═══ Entries supplied ═══
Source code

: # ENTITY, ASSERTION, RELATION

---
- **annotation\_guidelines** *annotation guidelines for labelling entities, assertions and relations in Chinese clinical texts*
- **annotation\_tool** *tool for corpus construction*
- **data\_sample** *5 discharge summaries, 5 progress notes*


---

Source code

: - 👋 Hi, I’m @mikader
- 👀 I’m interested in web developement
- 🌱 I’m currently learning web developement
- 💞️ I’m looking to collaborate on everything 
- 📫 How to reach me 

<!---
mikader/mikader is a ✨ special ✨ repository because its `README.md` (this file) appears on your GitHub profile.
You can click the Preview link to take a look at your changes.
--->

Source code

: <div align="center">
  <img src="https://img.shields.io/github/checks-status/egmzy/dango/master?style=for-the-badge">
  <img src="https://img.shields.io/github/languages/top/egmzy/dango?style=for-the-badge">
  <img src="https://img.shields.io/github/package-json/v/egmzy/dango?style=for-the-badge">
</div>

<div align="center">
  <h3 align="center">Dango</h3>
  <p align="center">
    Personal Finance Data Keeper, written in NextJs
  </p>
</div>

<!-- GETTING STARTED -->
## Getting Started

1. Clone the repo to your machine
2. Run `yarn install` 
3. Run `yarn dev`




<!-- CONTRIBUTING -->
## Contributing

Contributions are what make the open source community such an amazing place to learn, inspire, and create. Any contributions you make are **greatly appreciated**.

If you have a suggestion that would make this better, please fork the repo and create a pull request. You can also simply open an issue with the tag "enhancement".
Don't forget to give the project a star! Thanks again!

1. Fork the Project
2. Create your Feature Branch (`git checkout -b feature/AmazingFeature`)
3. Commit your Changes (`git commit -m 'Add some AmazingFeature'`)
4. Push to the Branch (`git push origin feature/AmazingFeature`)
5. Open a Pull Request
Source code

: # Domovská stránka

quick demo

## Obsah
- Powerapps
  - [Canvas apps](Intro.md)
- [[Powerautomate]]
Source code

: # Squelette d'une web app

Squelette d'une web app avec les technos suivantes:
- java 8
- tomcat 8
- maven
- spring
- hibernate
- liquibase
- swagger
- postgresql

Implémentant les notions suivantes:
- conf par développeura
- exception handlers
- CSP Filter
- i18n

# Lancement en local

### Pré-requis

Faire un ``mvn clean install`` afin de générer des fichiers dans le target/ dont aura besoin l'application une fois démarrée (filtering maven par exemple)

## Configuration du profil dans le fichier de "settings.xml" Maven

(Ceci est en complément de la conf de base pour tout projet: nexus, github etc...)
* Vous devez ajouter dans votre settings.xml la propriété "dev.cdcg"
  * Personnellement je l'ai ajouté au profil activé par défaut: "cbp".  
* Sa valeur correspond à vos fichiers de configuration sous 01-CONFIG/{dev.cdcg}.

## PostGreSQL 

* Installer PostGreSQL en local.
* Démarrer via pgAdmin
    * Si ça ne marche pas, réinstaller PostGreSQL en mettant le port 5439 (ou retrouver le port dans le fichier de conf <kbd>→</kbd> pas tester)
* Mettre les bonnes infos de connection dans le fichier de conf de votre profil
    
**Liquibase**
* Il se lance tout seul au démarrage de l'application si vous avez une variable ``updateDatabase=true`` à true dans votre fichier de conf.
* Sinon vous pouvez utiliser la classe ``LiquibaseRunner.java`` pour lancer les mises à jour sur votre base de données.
═══
◆ Problem statement: Keeping every line exactly as it is, copy all the records.

◆ Result below:
Source code

: # ENTITY, ASSERTION, RELATION

---
- **annotation\_guidelines** *annotation guidelines for labelling entities, assertions and relations in Chinese clinical texts*
- **annotation\_tool** *tool for corpus construction*
- **data\_sample** *5 discharge summaries, 5 progress notes*


---

Source code

: - 👋 Hi, I’m @mikader
- 👀 I’m interested in web developement
- 🌱 I’m currently learning web developement
- 💞️ I’m looking to collaborate on everything 
- 📫 How to reach me 

<!---
mikader/mikader is a ✨ special ✨ repository because its `README.md` (this file) appears on your GitHub profile.
You can click the Preview link to take a look at your changes.
--->

Source code

: <div align="center">
  <img src="https://img.shields.io/github/checks-status/egmzy/dango/master?style=for-the-badge">
  <img src="https://img.shields.io/github/languages/top/egmzy/dango?style=for-the-badge">
  <img src="https://img.shields.io/github/package-json/v/egmzy/dango?style=for-the-badge">
</div>

<div align="center">
  <h3 align="center">Dango</h3>
  <p align="center">
    Personal Finance Data Keeper, written in NextJs
  </p>
</div>

<!-- GETTING STARTED -->
## Getting Started

1. Clone the repo to your machine
2. Run `yarn install` 
3. Run `yarn dev`




<!-- CONTRIBUTING -->
## Contributing

Contributions are what make the open source community such an amazing place to learn, inspire, and create. Any contributions you make are **greatly appreciated**.

If you have a suggestion that would make this better, please fork the repo and create a pull request. You can also simply open an issue with the tag "enhancement".
Don't forget to give the project a star! Thanks again!

1. Fork the Project
2. Create your Feature Branch (`git checkout -b feature/AmazingFeature`)
3. Commit your Changes (`git commit -m 'Add some AmazingFeature'`)
4. Push to the Branch (`git push origin feature/AmazingFeature`)
5. Open a Pull Request
Source code

: # Domovská stránka

quick demo

## Obsah
- Powerapps
  - [Canvas apps](Intro.md)
- [[Powerautomate]]
Source code

: # Squelette d'une web app

Squelette d'une web app avec les technos suivantes:
- java 8
- tomcat 8
- maven
- spring
- hibernate
- liquibase
- swagger
- postgresql

Implémentant les notions suivantes:
- conf par développeura
- exception handlers
- CSP Filter
- i18n

# Lancement en local

### Pré-requis

Faire un ``mvn clean install`` afin de générer des fichiers dans le target/ dont aura besoin l'application une fois démarrée (filtering maven par exemple)

## Configuration du profil dans le fichier de "settings.xml" Maven

(Ceci est en complément de la conf de base pour tout projet: nexus, github etc...)
* Vous devez ajouter dans votre settings.xml la propriété "dev.cdcg"
  * Personnellement je l'ai ajouté au profil activé par défaut: "cbp".  
* Sa valeur correspond à vos fichiers de configuration sous 01-CONFIG/{dev.cdcg}.

## PostGreSQL 

* Installer PostGreSQL en local.
* Démarrer via pgAdmin
    * Si ça ne marche pas, réinstaller PostGreSQL en mettant le port 5439 (ou retrouver le port dans le fichier de conf <kbd>→</kbd> pas tester)
* Mettre les bonnes infos de connection dans le fichier de conf de votre profil
    
**Liquibase**
* Il se lance tout seul au démarrage de l'application si vous avez une variable ``updateDatabase=true`` à true dans votre fichier de conf.
* Sinon vous pouvez utiliser la classe ``LiquibaseRunner.java`` pour lancer les mises à jour sur votre base de données.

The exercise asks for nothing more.